*Task prompt*
Using the data below, return all lines in which "тома" appears.

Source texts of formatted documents

+-------+

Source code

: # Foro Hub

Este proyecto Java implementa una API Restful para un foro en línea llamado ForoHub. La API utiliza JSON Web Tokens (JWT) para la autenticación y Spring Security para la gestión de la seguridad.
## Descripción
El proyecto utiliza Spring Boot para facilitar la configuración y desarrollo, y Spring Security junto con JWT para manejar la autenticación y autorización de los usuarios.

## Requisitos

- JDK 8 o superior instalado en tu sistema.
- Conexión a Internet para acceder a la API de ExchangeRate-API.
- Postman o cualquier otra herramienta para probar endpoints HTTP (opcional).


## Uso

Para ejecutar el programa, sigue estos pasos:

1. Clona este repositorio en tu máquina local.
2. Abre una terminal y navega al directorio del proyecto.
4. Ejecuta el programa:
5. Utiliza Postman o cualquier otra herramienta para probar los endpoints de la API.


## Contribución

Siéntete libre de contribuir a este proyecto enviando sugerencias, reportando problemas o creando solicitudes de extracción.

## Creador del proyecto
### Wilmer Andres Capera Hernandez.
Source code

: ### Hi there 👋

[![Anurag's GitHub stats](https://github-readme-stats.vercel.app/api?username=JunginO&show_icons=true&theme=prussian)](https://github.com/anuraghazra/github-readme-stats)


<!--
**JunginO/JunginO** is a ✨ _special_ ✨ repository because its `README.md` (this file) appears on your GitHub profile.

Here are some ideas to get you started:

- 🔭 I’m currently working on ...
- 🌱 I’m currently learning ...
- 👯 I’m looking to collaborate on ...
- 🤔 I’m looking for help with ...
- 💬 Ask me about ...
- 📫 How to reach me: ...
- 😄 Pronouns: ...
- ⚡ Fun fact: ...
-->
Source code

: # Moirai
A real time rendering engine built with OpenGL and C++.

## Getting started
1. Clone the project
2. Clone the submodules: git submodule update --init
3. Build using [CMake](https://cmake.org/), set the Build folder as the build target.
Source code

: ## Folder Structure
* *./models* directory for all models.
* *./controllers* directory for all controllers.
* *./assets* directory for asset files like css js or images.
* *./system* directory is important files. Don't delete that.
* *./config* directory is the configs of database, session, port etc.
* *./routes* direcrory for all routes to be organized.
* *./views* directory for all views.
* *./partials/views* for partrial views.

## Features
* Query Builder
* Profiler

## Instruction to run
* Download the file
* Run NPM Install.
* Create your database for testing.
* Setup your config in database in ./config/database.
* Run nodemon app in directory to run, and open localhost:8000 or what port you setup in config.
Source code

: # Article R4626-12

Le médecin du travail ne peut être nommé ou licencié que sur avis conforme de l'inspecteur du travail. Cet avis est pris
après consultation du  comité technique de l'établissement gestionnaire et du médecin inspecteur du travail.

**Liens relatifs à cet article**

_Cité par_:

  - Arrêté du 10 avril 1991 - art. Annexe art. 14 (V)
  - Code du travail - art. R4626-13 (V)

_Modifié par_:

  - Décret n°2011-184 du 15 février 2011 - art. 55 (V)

+-------+

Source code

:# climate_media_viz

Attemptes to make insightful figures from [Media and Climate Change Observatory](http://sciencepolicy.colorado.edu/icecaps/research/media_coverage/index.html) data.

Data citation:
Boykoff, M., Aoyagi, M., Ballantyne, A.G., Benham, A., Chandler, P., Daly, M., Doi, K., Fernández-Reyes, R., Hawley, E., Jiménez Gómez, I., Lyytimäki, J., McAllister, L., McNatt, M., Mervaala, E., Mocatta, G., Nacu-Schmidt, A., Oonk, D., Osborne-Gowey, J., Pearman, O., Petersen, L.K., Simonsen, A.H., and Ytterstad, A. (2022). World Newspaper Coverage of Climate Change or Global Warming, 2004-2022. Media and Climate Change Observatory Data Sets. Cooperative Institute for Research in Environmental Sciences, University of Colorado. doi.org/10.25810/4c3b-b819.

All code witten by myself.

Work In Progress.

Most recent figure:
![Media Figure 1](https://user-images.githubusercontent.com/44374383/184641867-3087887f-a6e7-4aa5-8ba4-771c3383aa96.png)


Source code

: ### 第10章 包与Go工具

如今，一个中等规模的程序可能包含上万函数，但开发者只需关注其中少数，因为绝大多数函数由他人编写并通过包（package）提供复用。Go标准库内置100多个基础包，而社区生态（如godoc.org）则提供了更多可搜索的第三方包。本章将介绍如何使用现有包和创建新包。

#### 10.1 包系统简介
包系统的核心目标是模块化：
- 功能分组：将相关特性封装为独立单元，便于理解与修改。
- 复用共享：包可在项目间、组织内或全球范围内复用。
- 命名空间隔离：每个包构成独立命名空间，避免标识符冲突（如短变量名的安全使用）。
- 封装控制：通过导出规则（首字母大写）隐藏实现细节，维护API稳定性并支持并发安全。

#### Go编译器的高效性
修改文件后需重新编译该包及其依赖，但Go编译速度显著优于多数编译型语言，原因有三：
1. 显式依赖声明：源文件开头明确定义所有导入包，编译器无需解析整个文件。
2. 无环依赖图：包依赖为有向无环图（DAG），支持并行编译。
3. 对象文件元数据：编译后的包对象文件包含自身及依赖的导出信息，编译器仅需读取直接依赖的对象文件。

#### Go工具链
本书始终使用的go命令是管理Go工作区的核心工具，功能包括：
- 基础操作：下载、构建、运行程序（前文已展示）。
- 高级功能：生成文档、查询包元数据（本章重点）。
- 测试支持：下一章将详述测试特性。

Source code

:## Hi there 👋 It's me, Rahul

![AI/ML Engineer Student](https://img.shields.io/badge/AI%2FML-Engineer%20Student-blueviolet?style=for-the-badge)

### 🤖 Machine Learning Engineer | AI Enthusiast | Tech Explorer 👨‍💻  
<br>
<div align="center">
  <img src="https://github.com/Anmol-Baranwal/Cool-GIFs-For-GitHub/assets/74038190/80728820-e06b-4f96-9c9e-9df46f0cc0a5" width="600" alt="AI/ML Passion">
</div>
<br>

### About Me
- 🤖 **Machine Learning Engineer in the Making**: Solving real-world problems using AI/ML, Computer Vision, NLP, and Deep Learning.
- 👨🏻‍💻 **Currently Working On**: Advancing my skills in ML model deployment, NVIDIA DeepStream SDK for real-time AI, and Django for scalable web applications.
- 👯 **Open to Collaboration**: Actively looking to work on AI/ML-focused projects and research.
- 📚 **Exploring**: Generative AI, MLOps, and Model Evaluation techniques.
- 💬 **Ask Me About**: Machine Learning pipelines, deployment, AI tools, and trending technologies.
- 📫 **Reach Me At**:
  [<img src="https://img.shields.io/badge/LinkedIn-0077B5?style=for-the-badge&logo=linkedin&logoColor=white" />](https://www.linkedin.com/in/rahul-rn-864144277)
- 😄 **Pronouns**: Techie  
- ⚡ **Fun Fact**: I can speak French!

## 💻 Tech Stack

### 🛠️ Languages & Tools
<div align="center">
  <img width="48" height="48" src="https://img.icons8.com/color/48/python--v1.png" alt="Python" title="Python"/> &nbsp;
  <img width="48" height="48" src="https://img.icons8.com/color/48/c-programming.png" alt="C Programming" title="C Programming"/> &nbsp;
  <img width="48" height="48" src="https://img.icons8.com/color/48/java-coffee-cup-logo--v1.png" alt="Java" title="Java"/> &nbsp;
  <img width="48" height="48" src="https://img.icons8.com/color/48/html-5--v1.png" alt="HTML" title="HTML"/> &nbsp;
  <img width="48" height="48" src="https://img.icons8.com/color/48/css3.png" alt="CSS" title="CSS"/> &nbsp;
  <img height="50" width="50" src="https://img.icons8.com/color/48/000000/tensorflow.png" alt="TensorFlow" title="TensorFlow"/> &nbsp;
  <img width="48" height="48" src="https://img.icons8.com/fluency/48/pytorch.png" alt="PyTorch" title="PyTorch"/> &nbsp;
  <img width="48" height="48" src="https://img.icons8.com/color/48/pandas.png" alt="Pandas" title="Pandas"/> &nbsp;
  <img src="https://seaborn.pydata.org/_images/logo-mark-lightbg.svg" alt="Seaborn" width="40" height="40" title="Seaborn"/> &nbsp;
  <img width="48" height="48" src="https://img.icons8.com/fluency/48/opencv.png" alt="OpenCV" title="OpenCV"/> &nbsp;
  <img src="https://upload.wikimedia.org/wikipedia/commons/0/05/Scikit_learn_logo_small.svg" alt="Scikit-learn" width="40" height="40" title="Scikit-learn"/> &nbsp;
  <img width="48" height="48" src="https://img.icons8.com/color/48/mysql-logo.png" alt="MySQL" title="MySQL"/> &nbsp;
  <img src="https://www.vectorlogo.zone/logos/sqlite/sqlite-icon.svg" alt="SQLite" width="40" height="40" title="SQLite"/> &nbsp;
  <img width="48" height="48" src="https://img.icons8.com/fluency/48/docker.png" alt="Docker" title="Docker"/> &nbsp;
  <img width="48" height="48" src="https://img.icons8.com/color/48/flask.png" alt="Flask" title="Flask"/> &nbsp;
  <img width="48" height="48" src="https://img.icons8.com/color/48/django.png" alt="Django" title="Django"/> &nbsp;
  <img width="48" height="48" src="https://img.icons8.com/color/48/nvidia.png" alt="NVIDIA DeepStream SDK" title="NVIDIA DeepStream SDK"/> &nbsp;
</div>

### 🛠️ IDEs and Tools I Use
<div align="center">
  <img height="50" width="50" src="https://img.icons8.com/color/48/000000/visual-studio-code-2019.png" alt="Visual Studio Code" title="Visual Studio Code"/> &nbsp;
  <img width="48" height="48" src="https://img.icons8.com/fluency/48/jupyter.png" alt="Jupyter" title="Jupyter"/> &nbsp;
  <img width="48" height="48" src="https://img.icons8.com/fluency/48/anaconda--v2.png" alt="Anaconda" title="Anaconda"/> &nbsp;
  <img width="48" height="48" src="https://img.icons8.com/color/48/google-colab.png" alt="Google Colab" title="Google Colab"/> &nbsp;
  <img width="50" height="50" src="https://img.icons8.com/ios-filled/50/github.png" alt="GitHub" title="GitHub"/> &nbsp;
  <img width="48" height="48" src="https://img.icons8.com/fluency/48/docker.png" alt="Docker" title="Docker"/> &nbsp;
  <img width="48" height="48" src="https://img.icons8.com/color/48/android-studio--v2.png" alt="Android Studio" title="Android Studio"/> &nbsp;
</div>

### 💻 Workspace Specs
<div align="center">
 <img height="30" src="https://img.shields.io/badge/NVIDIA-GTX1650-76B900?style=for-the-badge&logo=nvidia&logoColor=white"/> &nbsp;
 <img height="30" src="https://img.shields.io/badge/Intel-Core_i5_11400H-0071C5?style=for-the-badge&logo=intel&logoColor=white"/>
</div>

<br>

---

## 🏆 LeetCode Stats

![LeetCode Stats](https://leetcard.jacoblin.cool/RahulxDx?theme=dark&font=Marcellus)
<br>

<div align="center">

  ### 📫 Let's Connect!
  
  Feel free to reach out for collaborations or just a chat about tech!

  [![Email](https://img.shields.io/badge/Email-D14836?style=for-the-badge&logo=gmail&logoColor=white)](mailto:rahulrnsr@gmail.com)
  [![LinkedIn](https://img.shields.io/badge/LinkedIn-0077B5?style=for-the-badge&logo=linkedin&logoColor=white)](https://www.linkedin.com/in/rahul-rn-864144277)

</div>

+-------+

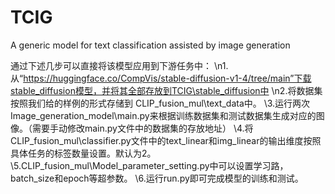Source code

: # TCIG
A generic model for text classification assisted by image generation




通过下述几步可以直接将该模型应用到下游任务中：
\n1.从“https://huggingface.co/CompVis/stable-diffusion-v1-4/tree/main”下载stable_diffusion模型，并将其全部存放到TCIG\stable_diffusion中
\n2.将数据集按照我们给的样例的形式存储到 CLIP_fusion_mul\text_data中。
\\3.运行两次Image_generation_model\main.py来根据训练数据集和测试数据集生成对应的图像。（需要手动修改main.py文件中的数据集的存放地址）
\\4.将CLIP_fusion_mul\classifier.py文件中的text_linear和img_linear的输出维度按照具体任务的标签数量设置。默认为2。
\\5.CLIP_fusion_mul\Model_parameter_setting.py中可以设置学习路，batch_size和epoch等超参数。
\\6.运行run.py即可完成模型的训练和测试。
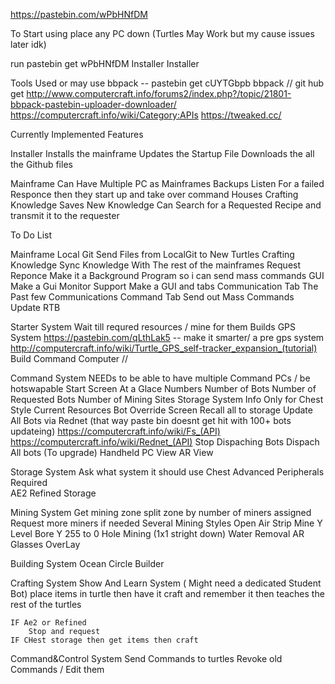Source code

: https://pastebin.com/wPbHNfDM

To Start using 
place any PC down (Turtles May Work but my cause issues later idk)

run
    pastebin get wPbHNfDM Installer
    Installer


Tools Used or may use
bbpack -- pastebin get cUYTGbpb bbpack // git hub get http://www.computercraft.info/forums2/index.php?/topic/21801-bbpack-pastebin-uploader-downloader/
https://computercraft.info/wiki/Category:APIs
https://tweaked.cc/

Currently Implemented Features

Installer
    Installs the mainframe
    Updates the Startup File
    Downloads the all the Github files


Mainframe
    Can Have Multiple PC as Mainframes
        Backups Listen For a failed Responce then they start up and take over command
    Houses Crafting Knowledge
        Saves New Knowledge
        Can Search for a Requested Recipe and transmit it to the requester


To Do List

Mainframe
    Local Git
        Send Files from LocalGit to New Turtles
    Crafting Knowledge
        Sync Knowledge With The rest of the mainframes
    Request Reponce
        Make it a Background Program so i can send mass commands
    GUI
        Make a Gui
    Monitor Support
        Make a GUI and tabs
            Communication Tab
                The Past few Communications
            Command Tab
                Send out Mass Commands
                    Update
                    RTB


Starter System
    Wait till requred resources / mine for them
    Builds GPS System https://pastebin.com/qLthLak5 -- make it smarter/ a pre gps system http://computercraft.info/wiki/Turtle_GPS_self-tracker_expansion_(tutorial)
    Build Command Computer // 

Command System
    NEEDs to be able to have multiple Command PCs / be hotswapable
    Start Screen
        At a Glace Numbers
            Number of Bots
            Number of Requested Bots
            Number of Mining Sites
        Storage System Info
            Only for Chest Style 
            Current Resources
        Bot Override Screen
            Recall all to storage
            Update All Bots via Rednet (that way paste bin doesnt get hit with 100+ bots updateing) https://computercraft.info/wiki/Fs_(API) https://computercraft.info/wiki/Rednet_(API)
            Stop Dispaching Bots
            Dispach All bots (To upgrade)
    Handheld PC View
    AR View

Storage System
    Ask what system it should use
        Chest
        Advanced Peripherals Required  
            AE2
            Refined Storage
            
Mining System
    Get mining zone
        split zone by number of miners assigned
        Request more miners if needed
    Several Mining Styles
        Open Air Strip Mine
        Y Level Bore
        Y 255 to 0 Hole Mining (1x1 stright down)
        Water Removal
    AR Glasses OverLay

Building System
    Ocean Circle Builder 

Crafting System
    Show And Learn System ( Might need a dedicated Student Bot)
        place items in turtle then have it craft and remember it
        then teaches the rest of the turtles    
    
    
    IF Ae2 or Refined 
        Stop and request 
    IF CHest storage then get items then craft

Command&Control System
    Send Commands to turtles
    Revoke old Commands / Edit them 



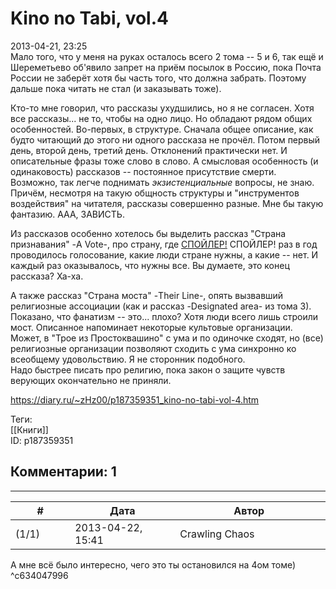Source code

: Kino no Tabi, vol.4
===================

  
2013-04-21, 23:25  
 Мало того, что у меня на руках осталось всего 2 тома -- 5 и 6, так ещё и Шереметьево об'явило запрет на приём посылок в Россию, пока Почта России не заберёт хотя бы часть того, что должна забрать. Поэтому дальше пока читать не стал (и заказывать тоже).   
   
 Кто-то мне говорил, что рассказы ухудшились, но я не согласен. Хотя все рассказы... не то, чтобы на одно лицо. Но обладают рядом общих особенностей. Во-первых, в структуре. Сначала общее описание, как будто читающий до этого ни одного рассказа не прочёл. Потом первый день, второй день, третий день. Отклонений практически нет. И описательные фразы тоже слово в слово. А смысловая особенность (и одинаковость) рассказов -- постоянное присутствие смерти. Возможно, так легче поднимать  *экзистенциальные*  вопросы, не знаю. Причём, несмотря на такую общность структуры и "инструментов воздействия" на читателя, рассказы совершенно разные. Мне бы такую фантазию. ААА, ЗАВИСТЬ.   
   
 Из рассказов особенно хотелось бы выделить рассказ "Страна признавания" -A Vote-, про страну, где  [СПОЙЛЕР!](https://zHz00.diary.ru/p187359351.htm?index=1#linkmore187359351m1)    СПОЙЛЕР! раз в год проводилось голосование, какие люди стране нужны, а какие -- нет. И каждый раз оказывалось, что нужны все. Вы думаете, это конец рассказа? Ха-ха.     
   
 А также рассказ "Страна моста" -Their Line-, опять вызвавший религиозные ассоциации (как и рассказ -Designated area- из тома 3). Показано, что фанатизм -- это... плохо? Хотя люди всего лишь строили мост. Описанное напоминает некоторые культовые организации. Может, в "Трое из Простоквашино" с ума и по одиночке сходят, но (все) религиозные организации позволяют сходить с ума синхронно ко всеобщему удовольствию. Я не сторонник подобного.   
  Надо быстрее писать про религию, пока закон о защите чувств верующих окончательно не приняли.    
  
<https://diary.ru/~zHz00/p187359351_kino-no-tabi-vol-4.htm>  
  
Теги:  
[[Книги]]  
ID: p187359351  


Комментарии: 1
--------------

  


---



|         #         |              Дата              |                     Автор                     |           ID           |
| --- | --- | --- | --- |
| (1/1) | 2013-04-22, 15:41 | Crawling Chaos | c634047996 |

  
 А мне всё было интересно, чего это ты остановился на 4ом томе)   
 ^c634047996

+-------+

*Solution to the exercise*
 Мало того, что у меня на руках осталось всего 2 тома -- 5 и 6, так ещё и Шереметьево об'явило запрет на приём посылок в Россию, пока Почта России не заберёт хотя бы часть того, что должна забрать. Поэтому дальше пока читать не стал (и заказывать тоже).   
 А также рассказ "Страна моста" -Their Line-, опять вызвавший религиозные ассоциации (как и рассказ -Designated area- из тома 3). Показано, что фанатизм -- это... плохо? Хотя люди всего лишь строили мост. Описанное напоминает некоторые культовые организации. Может, в "Трое из Простоквашино" с ума и по одиночке сходят, но (все) религиозные организации позволяют сходить с ума синхронно ко всеобщему удовольствию. Я не сторонник подобного.   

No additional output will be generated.